[Assignment]
Transcribe each entry in full, and leave the images out.

[Provided records]
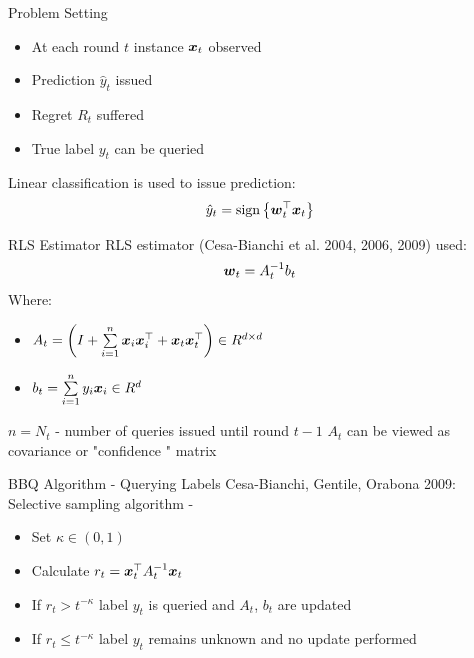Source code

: \documentclass{beamer}
\begin{document}
\begin{frame}{Problem Setting}
\begin{itemize}
\item At each round $t$ instance ${\boldsymbol{x}}_{t}$ observed\newline
\item Prediction $\hat{y}_t$ issued\newline
\item Regret $R_t$ suffered\newline
\item True label $y_t$ can be queried \newline
\end{itemize}
Linear classification is used to issue prediction:
\begin{equation*}
\hat{y}_t={\rm sign}\left\{{{\boldsymbol{w}}}^{\top}_{t}{\boldsymbol{x}}_{t}\right\}
\end{equation*}
\end{frame}


\begin{frame}{RLS Estimator}
RLS estimator (Cesa-Bianchi et al. 2004, 2006, 2009) used:
\begin{equation*}
{\boldsymbol{w}}_{t}=A_{t}^{-1}b_t
\label{RLS2}
\end{equation*}
Where:\newline
\begin{itemize} 
\item $A_t=\left(I+\sum\limits_{i=1}^{n}{\boldsymbol{x}}_{i} {{\boldsymbol{x}}}^{\top}_{i}+ {\boldsymbol{x}}_{t} {{\boldsymbol{x}}}^{\top}_{t}\right)\in R^{d\times d}$\newline
\item $b_t=\sum\limits_{i=1}^{n}y_i{\boldsymbol{x}}_{i}\in R^d$ \newline
\end{itemize}
 $n=N_t$ - number of queries issued until round $t-1$\newline\newline
$A_t$ can be viewed as covariance or "confidence " matrix
\end{frame}

\begin{frame}{BBQ Algorithm - Querying Labels}
Cesa-Bianchi, Gentile, Orabona 2009:
\newline\newline
Selective sampling algorithm -\newline
\begin{itemize}
\item Set $\kappa\in\left(0,1\right)$\newline
\item Calculate $r_t={{\boldsymbol{x}}}^{\top}_{t}A_{t}^{-1}{\boldsymbol{x}}_{t}$\newline
\item  If $r_t> t^{-\kappa}$ label $y_t$ is queried and $A_t$, $b_t$ are updated\newline
\item If $r_t\leq t^{-\kappa}$  label $y_t$ remains unknown and no update performed
\end{itemize}
\end{frame}
\end{document}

[Solution]
Source code

: \documentclass{beamer}
\begin{document}
\begin{frame}{Problem Setting}
\begin{itemize}
\item At each round $t$ instance ${\boldsymbol{x}}_{t}$ observed\newline
\item Prediction $\hat{y}_t$ issued\newline
\item Regret $R_t$ suffered\newline
\item True label $y_t$ can be queried \newline
\end{itemize}
Linear classification is used to issue prediction:
\begin{equation*}
\hat{y}_t={\rm sign}\left\{{{\boldsymbol{w}}}^{\top}_{t}{\boldsymbol{x}}_{t}\right\}
\end{equation*}
\end{frame}


\begin{frame}{RLS Estimator}
RLS estimator (Cesa-Bianchi et al. 2004, 2006, 2009) used:
\begin{equation*}
{\boldsymbol{w}}_{t}=A_{t}^{-1}b_t
\label{RLS2}
\end{equation*}
Where:\newline
\begin{itemize} 
\item $A_t=\left(I+\sum\limits_{i=1}^{n}{\boldsymbol{x}}_{i} {{\boldsymbol{x}}}^{\top}_{i}+ {\boldsymbol{x}}_{t} {{\boldsymbol{x}}}^{\top}_{t}\right)\in R^{d\times d}$\newline
\item $b_t=\sum\limits_{i=1}^{n}y_i{\boldsymbol{x}}_{i}\in R^d$ \newline
\end{itemize}
 $n=N_t$ - number of queries issued until round $t-1$\newline\newline
$A_t$ can be viewed as covariance or "confidence " matrix
\end{frame}

\begin{frame}{BBQ Algorithm - Querying Labels}
Cesa-Bianchi, Gentile, Orabona 2009:
\newline\newline
Selective sampling algorithm -\newline
\begin{itemize}
\item Set $\kappa\in\left(0,1\right)$\newline
\item Calculate $r_t={{\boldsymbol{x}}}^{\top}_{t}A_{t}^{-1}{\boldsymbol{x}}_{t}$\newline
\item  If $r_t> t^{-\kappa}$ label $y_t$ is queried and $A_t$, $b_t$ are updated\newline
\item If $r_t\leq t^{-\kappa}$  label $y_t$ remains unknown and no update performed
\end{itemize}
\end{frame}
\end{document}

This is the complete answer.